──────── Information ────────
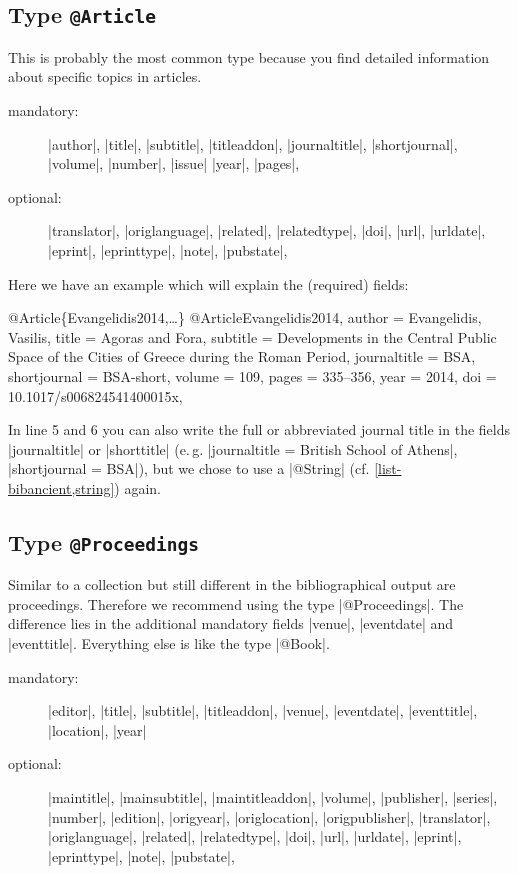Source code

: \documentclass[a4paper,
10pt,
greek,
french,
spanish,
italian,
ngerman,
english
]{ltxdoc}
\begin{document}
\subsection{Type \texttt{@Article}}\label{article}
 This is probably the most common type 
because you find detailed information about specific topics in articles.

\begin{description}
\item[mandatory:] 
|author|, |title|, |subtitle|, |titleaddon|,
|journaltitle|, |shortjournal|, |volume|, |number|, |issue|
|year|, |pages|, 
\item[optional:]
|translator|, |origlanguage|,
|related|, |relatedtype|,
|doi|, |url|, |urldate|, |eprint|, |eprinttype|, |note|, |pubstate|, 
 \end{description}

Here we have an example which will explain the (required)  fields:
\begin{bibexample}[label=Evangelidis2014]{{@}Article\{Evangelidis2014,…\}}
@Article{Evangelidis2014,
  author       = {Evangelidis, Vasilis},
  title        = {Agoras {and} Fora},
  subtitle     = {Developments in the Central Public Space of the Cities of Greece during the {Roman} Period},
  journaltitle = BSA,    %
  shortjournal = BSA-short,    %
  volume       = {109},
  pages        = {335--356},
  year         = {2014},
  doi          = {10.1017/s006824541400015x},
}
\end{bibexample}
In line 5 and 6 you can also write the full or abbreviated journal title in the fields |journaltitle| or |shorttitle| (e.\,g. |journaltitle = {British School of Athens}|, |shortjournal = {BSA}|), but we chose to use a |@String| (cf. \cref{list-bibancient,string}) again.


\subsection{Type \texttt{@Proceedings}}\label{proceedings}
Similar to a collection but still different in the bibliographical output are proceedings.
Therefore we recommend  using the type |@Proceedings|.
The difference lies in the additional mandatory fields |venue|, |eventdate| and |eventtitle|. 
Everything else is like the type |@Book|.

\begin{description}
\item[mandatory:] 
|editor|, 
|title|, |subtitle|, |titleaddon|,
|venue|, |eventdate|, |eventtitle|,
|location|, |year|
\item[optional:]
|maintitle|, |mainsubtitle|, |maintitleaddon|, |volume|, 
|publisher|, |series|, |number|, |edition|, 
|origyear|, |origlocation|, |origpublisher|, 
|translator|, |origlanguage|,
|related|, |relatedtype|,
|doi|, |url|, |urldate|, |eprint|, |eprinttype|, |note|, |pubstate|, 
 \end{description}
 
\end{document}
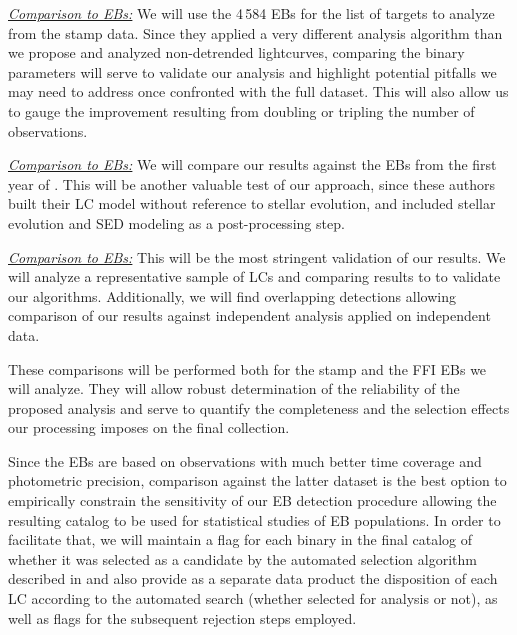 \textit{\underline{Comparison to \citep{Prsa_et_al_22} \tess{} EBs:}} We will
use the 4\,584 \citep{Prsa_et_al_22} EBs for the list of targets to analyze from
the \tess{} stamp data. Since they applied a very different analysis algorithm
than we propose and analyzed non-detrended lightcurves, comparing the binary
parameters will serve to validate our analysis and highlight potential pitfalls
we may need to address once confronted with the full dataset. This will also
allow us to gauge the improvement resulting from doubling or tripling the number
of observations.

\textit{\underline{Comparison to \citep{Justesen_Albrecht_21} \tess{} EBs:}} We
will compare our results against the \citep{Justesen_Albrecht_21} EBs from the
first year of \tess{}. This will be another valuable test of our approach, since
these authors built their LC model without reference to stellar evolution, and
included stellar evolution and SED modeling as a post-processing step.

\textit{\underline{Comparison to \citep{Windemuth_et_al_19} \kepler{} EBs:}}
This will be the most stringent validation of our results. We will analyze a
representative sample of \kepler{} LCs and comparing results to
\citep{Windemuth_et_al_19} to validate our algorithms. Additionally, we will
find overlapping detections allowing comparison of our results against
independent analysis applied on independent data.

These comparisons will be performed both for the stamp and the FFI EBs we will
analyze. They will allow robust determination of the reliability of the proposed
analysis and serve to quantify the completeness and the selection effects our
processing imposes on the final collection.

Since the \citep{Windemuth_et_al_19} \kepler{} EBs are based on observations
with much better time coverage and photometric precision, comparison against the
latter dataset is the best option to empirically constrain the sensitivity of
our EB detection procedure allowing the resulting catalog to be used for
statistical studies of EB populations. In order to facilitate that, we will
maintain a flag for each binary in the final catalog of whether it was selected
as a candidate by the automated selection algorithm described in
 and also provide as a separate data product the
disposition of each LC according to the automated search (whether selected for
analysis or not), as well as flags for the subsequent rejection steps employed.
────────
▶ **Problem description**: Say again, exactly, only those lines of the records that run from the start through the line with "because you find". Pictures are to be skipped.

▶ **Solution to this problem**:
Source code

: \documentclass[a4paper,
10pt,
greek,
french,
spanish,
italian,
ngerman,
english
]{ltxdoc}
\begin{document}
\subsection{Type \texttt{@Article}}\label{article}
 This is probably the most common type 
because you find detailed information about specific topics in articles.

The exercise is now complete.